Content starts
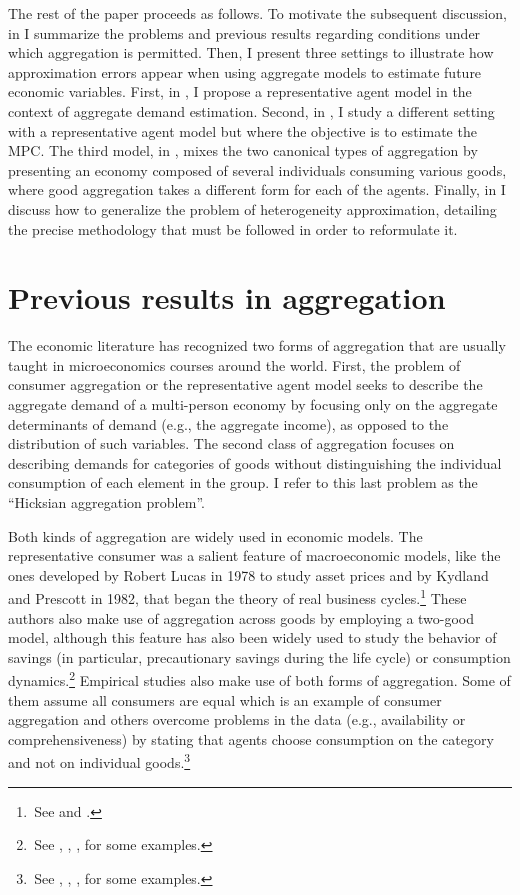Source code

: \documentclass[english, a4paper, 12pt]{article}
\begin{document}
The rest of the paper proceeds as follows. To motivate the subsequent discussion, in  I summarize the problems and previous results regarding conditions under which aggregation is permitted. Then, I present three settings to illustrate how approximation errors appear when using aggregate models to estimate future economic variables. First, in , I propose a representative agent model in the context of aggregate demand estimation. Second, in , I study a different setting with a representative agent model but where the objective is to estimate the MPC. The third model, in , mixes the two canonical types of aggregation by presenting an economy composed of several individuals consuming various goods, where good aggregation takes a different form for each of the agents. Finally, in  I discuss how to generalize the problem of heterogeneity approximation, detailing the precise methodology that must be followed in order to reformulate it.

\section{Previous results in aggregation} \label{sec:PrevResults}
The economic literature has recognized two forms of aggregation that are usually taught in microeconomics courses around the world. First, the problem of consumer aggregation or the representative agent model seeks to describe the aggregate demand of a multi-person economy by focusing only on the aggregate determinants of demand (e.g., the aggregate income), as opposed to the distribution of such variables. The second class of aggregation focuses on describing demands for categories of goods without distinguishing the individual consumption of each element in the group. I refer to this last problem as the ``Hicksian aggregation problem''.

Both kinds of aggregation are widely used in economic models. The representative consumer was a salient feature of macroeconomic models, like the ones developed by Robert Lucas in 1978 to study asset prices and by Kydland and Prescott in 1982, that began the theory of real business cycles.\footnote{\,See \cite{Lucas78} and \cite{KyPr82}.} These authors also make use of aggregation across goods by employing a two-good model, although this feature has also been widely used to study the behavior of savings (in particular, precautionary savings during the life cycle) or consumption dynamics.\footnote{\,See \cite{Carroll92}, \cite{GourinchasParker02}, \cite{GulPesendorfer04}, \cite{ParkerPreston05} for some examples.} Empirical studies also make use of both forms of aggregation. Some of them assume all consumers are equal which is an example of consumer aggregation and others overcome problems in the data (e.g., availability or comprehensiveness) by stating that agents choose consumption on the category and not on individual goods.\footnote{\,See \cite{KaplanViolante14}, \cite{BergerVavra15}, \cite{KanPengWang17}, \cite{FagerengGuisoPistaferri17} for some examples.}
\end{document}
Content ends
Write down the full listing above exactly as it is, except for any images.

▶ RESULT FOR THIS EXERCISE
Source code

: \documentclass[english, a4paper, 12pt]{article}
\begin{document}
The rest of the paper proceeds as follows. To motivate the subsequent discussion, in  I summarize the problems and previous results regarding conditions under which aggregation is permitted. Then, I present three settings to illustrate how approximation errors appear when using aggregate models to estimate future economic variables. First, in , I propose a representative agent model in the context of aggregate demand estimation. Second, in , I study a different setting with a representative agent model but where the objective is to estimate the MPC. The third model, in , mixes the two canonical types of aggregation by presenting an economy composed of several individuals consuming various goods, where good aggregation takes a different form for each of the agents. Finally, in  I discuss how to generalize the problem of heterogeneity approximation, detailing the precise methodology that must be followed in order to reformulate it.

\section{Previous results in aggregation} \label{sec:PrevResults}
The economic literature has recognized two forms of aggregation that are usually taught in microeconomics courses around the world. First, the problem of consumer aggregation or the representative agent model seeks to describe the aggregate demand of a multi-person economy by focusing only on the aggregate determinants of demand (e.g., the aggregate income), as opposed to the distribution of such variables. The second class of aggregation focuses on describing demands for categories of goods without distinguishing the individual consumption of each element in the group. I refer to this last problem as the ``Hicksian aggregation problem''.

Both kinds of aggregation are widely used in economic models. The representative consumer was a salient feature of macroeconomic models, like the ones developed by Robert Lucas in 1978 to study asset prices and by Kydland and Prescott in 1982, that began the theory of real business cycles.\footnote{\,See \cite{Lucas78} and \cite{KyPr82}.} These authors also make use of aggregation across goods by employing a two-good model, although this feature has also been widely used to study the behavior of savings (in particular, precautionary savings during the life cycle) or consumption dynamics.\footnote{\,See \cite{Carroll92}, \cite{GourinchasParker02}, \cite{GulPesendorfer04}, \cite{ParkerPreston05} for some examples.} Empirical studies also make use of both forms of aggregation. Some of them assume all consumers are equal which is an example of consumer aggregation and others overcome problems in the data (e.g., availability or comprehensiveness) by stating that agents choose consumption on the category and not on individual goods.\footnote{\,See \cite{KaplanViolante14}, \cite{BergerVavra15}, \cite{KanPengWang17}, \cite{FagerengGuisoPistaferri17} for some examples.}
\end{document}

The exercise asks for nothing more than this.